» **Problem description**
Using the data below, copy out all lines with the word "left".

» **Records for this exercise**
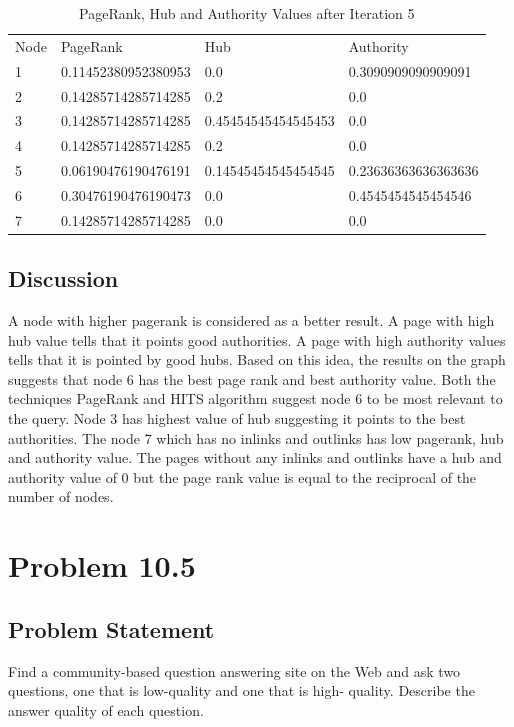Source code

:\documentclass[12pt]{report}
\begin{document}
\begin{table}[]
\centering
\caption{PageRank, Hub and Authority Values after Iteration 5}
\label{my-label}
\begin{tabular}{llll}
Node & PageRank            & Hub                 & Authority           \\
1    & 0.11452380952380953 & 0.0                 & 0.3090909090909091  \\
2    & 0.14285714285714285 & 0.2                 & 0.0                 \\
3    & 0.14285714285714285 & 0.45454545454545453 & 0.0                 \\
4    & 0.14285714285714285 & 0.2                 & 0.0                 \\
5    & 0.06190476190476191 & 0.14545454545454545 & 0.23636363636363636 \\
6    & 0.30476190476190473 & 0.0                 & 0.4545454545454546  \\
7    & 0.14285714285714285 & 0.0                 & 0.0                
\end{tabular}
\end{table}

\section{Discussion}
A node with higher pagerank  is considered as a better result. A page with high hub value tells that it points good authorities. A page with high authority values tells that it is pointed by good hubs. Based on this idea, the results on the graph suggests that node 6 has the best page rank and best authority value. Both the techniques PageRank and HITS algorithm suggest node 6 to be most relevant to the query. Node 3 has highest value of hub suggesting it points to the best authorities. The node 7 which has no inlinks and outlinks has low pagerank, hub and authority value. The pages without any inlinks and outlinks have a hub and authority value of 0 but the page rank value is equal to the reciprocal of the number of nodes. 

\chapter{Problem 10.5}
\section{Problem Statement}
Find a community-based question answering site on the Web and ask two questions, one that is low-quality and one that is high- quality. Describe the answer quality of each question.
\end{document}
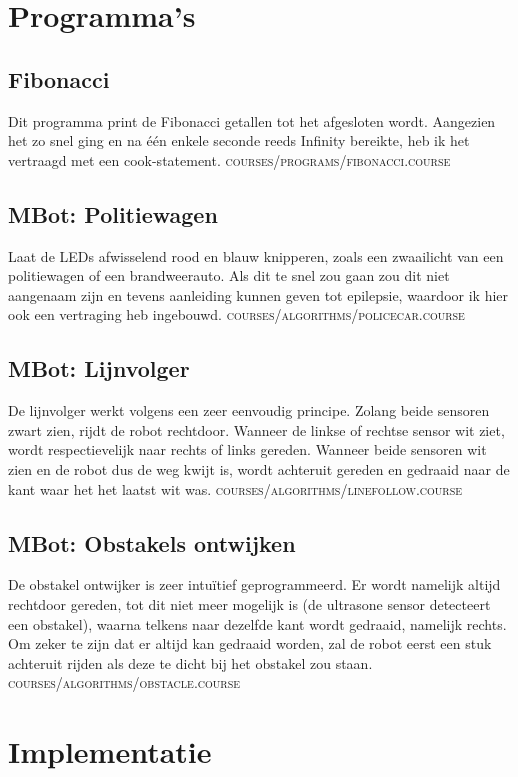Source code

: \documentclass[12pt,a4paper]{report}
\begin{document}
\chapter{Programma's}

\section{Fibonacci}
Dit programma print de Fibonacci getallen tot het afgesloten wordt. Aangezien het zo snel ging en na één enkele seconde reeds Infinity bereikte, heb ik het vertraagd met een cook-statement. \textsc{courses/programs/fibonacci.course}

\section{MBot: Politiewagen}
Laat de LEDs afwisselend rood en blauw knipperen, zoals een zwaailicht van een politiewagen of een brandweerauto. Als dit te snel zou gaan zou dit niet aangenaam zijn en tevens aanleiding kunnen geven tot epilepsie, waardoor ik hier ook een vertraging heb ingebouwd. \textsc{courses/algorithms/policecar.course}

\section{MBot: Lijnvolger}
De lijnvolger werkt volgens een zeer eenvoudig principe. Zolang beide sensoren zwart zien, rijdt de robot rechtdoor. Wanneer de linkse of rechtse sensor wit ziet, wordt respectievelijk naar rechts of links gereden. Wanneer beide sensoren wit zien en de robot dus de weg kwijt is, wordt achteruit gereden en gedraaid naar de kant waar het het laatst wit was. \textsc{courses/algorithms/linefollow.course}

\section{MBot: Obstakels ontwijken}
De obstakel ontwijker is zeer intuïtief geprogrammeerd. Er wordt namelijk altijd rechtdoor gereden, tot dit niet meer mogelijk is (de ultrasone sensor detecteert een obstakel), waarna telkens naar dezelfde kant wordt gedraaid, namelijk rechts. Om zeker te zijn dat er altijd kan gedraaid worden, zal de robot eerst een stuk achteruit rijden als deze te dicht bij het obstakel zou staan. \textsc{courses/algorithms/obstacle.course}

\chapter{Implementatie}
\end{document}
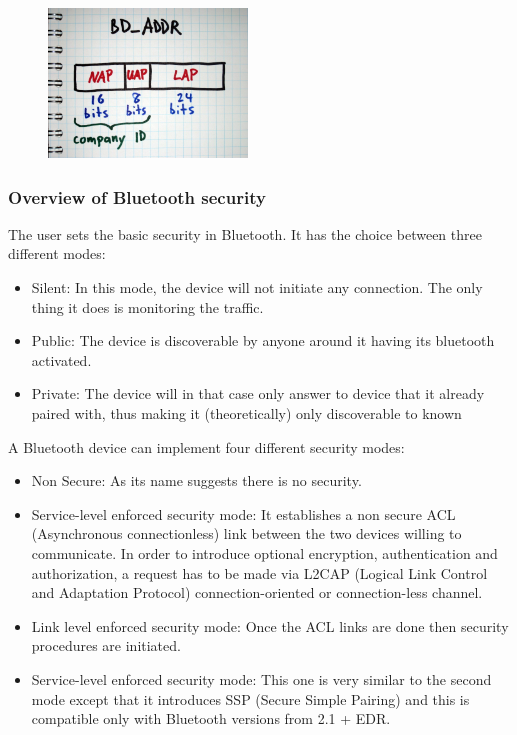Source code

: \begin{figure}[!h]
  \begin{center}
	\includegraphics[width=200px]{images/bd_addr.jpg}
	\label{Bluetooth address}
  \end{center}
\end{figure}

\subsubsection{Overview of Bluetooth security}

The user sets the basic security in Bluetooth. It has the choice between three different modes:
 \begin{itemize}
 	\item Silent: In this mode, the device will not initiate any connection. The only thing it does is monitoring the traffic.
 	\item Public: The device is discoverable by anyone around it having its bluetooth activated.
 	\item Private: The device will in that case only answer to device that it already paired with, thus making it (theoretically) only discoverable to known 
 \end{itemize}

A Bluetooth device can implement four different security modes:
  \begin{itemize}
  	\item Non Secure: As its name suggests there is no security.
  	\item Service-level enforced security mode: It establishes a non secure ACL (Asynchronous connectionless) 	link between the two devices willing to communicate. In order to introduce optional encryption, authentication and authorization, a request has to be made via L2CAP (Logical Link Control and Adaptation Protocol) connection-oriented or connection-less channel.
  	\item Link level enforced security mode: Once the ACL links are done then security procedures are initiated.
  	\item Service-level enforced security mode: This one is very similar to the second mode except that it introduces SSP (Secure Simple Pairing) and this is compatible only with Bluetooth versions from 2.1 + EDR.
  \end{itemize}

---

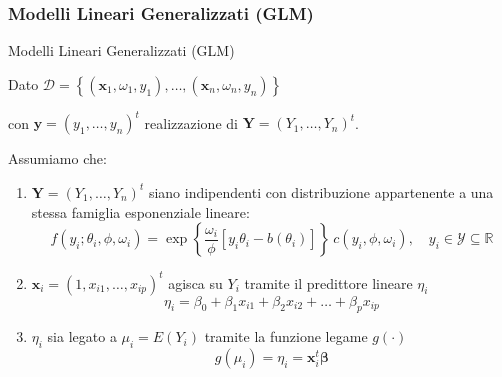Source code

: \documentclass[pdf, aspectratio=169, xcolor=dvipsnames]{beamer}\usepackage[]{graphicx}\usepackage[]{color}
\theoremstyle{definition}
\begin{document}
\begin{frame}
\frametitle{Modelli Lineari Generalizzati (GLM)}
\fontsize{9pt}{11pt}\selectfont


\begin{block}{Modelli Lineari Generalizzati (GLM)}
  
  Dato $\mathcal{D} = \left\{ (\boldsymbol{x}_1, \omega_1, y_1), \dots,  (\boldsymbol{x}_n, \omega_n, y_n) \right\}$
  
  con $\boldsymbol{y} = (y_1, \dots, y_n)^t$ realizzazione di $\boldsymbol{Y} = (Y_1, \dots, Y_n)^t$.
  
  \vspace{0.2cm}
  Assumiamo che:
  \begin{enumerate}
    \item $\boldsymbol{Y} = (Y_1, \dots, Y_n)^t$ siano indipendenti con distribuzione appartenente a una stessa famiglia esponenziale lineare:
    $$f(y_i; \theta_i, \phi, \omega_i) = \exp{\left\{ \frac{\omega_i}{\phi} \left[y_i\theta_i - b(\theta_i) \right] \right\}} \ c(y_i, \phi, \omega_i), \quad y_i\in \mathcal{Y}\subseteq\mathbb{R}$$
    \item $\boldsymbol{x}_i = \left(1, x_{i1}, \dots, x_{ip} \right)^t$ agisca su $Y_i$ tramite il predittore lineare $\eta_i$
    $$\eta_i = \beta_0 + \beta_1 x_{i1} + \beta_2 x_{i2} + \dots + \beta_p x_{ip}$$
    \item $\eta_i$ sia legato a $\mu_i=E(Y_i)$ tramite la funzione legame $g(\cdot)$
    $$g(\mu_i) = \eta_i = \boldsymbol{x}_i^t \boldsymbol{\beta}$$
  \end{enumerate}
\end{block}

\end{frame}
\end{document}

--

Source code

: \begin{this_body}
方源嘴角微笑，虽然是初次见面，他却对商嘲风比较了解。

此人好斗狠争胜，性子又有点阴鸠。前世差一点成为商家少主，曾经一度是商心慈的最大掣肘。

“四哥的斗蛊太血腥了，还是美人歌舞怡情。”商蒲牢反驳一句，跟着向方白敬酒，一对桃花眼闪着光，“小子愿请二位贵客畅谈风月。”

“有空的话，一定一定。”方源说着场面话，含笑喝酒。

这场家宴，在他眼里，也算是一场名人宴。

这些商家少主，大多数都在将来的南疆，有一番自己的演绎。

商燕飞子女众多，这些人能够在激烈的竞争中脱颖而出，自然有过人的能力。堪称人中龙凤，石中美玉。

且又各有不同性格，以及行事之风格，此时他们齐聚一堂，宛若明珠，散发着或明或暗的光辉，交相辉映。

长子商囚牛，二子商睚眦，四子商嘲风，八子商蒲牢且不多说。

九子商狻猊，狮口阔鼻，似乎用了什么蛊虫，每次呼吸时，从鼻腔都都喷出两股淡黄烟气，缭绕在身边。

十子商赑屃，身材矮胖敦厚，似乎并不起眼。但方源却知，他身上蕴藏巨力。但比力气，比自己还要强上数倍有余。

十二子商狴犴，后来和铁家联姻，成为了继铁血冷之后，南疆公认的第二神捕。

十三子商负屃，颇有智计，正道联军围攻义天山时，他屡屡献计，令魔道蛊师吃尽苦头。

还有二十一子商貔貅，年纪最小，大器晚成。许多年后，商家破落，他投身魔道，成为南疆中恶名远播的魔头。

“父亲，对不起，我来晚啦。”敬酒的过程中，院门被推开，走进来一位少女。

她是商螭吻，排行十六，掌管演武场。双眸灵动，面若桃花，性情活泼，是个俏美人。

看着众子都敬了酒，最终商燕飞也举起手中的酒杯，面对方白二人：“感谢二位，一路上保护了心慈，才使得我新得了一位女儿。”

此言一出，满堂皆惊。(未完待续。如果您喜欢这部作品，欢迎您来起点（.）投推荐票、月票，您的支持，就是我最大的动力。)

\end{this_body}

» **Expected answer**
  Dato $\mathcal{D} = \left\{ (\boldsymbol{x}_1, \omega_1, y_1), \dots,  (\boldsymbol{x}_n, \omega_n, y_n) \right\}$
    $$f(y_i; \theta_i, \phi, \omega_i) = \exp{\left\{ \frac{\omega_i}{\phi} \left[y_i\theta_i - b(\theta_i) \right] \right\}} \ c(y_i, \phi, \omega_i), \quad y_i\in \mathcal{Y}\subseteq\mathbb{R}$$
    \item $\boldsymbol{x}_i = \left(1, x_{i1}, \dots, x_{ip} \right)^t$ agisca su $Y_i$ tramite il predittore lineare $\eta_i$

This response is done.